Un’illusione fragile

Nel cortile della ditta un carico di neve gli piomba addosso e i ragazzini del quartiere non lo distinguono più dal pupazzo di neve che hanno appena modellato. Ritrovandosi sotto la neve Marcovaldo ne scopre l’aspetto materico: il freddo gli penetra nelle ossa e ha tutta la durezza della realtà. Capiamo che la magia della neve sta tutta nel suo aspetto visivo, nella distanza che la separa dall’osservatore. È un’illusione talmente fragile che basta uno starnuto a spazzarla via e far riemergere il paesaggio monotono e ostile di tutti i giorni. E così alla fine Marcovaldo si ritrova nel cortile di sempre, con i suoi muri grigi e le odiose casse del magazzino.

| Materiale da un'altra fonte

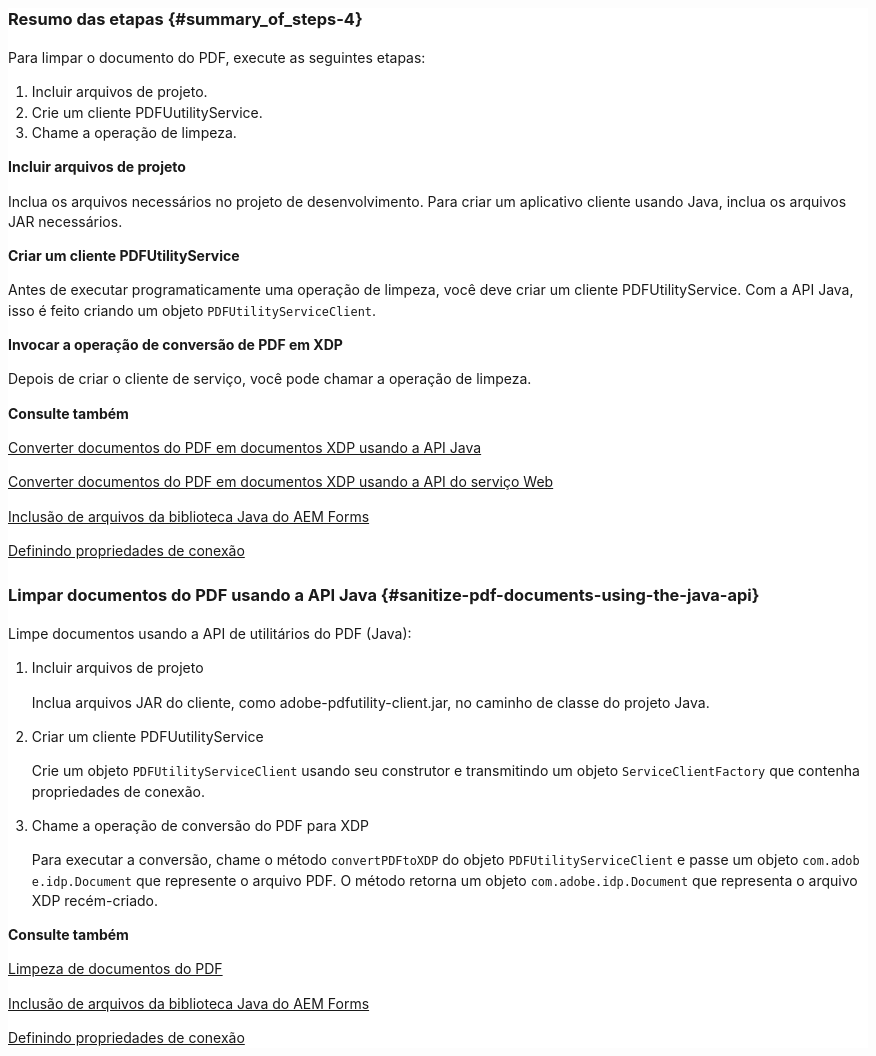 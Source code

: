 ### Resumo das etapas {#summary_of_steps-4}

Para limpar o documento do PDF, execute as seguintes etapas:

1. Incluir arquivos de projeto.
1. Crie um cliente PDFUutilityService.
1. Chame a operação de limpeza.

**Incluir arquivos de projeto**

Inclua os arquivos necessários no projeto de desenvolvimento. Para criar um aplicativo cliente usando Java, inclua os arquivos JAR necessários.

**Criar um cliente PDFUtilityService**

Antes de executar programaticamente uma operação de limpeza, você deve criar um cliente PDFUtilityService. Com a API Java, isso é feito criando um objeto `PDFUtilityServiceClient`.

**Invocar a operação de conversão de PDF em XDP**

Depois de criar o cliente de serviço, você pode chamar a operação de limpeza.

**Consulte também**

[Converter documentos do PDF em documentos XDP usando a API Java](pdf-utilities.md#convert-pdf-documents-into-xdp-documents-using-the-java-api)

[Converter documentos do PDF em documentos XDP usando a API do serviço Web](pdf-utilities.md#convert-pdf-documents-into-xdp-documents-using-the-web-service-api)

[Inclusão de arquivos da biblioteca Java do AEM Forms](/help/forms/developing/invoking-aem-forms-using-java.md#including-aem-forms-java-library-files)

[Definindo propriedades de conexão](/help/forms/developing/invoking-aem-forms-using-java.md#setting-connection-properties)

### Limpar documentos do PDF usando a API Java {#sanitize-pdf-documents-using-the-java-api}

Limpe documentos usando a API de utilitários do PDF (Java):

1. Incluir arquivos de projeto

   Inclua arquivos JAR do cliente, como adobe-pdfutility-client.jar, no caminho de classe do projeto Java.

1. Criar um cliente PDFUutilityService

   Crie um objeto `PDFUtilityServiceClient` usando seu construtor e transmitindo um objeto `ServiceClientFactory` que contenha propriedades de conexão.

1. Chame a operação de conversão do PDF para XDP

   Para executar a conversão, chame o método `convertPDFtoXDP` do objeto `PDFUtilityServiceClient` e passe um objeto `com.adobe.idp.Document` que represente o arquivo PDF. O método retorna um objeto `com.adobe.idp.Document` que representa o arquivo XDP recém-criado.

**Consulte também**

[Limpeza de documentos do PDF](/help/forms/developing/pdf-utilities-service-java-api.md#quick-start-soap-mode-sanitizing-pdf-documents)

[Inclusão de arquivos da biblioteca Java do AEM Forms](/help/forms/developing/invoking-aem-forms-using-java.md#including-aem-forms-java-library-files)

[Definindo propriedades de conexão](/help/forms/developing/invoking-aem-forms-using-java.md#setting-connection-properties)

Ma se anche questa novella si conclude con l’amara constatazione che nessuna illusione può sottrarre l’uomo dalla realtà, il finale della raccolta ci dice che la capacità di immaginare non genera una realtà finta, ma rappresenta il completamento di quella sensibile. Perché solo chi, come Marcovaldo, è capace di guardare il mondo con gli occhi del cuore può distinguere il leprotto bianco in una distesa di neve bianca come una pagina vuota.